==== DATASET ENTRIES ====

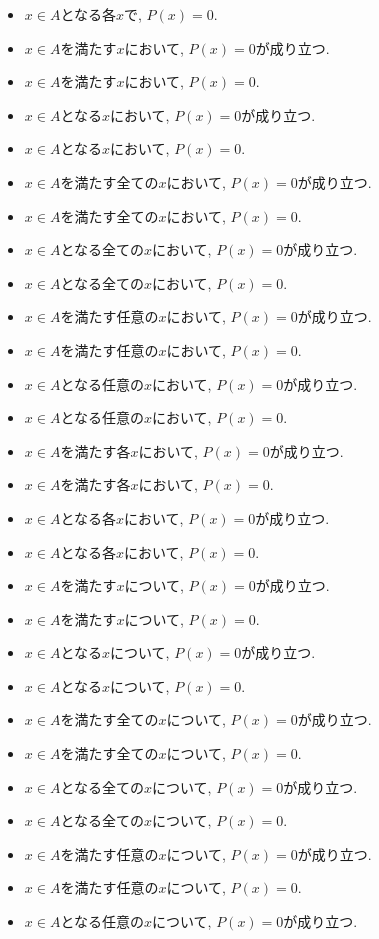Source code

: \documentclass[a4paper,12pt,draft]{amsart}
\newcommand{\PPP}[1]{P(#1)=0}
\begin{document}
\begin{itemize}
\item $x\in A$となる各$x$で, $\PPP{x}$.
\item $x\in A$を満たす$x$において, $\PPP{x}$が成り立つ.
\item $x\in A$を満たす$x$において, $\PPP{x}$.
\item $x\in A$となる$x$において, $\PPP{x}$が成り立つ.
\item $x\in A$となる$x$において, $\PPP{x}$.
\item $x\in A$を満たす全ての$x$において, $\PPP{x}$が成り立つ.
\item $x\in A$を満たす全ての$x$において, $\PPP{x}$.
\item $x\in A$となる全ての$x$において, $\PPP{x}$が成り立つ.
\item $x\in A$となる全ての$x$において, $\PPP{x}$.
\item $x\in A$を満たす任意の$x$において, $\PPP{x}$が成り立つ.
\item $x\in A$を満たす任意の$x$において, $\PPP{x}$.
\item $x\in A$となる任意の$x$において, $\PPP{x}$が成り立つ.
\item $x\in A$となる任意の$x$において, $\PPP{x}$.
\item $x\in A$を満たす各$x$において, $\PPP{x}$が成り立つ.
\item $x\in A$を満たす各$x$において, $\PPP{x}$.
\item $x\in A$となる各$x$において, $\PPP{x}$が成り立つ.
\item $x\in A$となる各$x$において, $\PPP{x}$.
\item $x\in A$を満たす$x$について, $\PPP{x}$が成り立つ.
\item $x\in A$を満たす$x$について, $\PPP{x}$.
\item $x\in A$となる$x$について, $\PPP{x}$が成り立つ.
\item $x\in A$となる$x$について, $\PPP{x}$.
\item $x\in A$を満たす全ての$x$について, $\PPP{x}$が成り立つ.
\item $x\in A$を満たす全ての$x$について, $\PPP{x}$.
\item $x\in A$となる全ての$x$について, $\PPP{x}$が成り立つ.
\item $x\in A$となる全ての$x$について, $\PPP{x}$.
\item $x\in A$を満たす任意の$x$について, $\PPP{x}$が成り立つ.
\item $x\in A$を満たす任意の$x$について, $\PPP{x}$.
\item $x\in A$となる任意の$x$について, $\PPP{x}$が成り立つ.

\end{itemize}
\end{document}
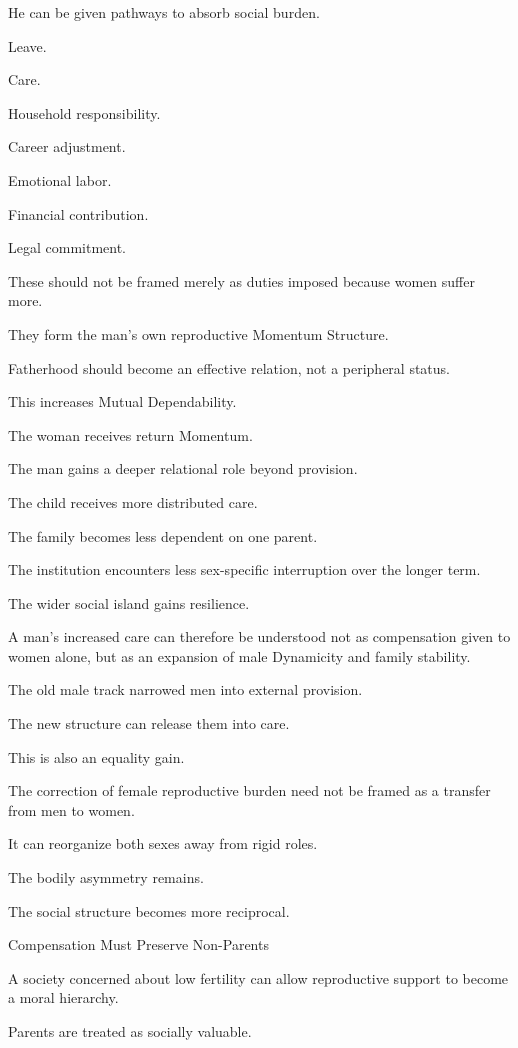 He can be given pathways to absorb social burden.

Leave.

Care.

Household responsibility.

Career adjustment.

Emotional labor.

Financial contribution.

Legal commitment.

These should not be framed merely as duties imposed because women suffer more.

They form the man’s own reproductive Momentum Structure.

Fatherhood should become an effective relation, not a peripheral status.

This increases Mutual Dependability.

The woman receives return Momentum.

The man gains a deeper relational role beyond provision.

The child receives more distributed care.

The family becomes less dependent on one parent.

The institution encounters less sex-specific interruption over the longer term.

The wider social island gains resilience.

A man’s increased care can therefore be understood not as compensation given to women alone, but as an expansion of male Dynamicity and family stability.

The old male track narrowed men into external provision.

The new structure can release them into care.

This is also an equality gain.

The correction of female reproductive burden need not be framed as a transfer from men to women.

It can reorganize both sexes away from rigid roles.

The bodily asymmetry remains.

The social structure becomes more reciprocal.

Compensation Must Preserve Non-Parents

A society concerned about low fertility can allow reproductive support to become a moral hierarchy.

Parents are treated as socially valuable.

====

» TASK PROMPT
List each line of the records that holds the string "more".

» RESULT OF THE TASK
These should not be framed merely as duties imposed because women suffer more.
The child receives more distributed care.
The social structure becomes more reciprocal.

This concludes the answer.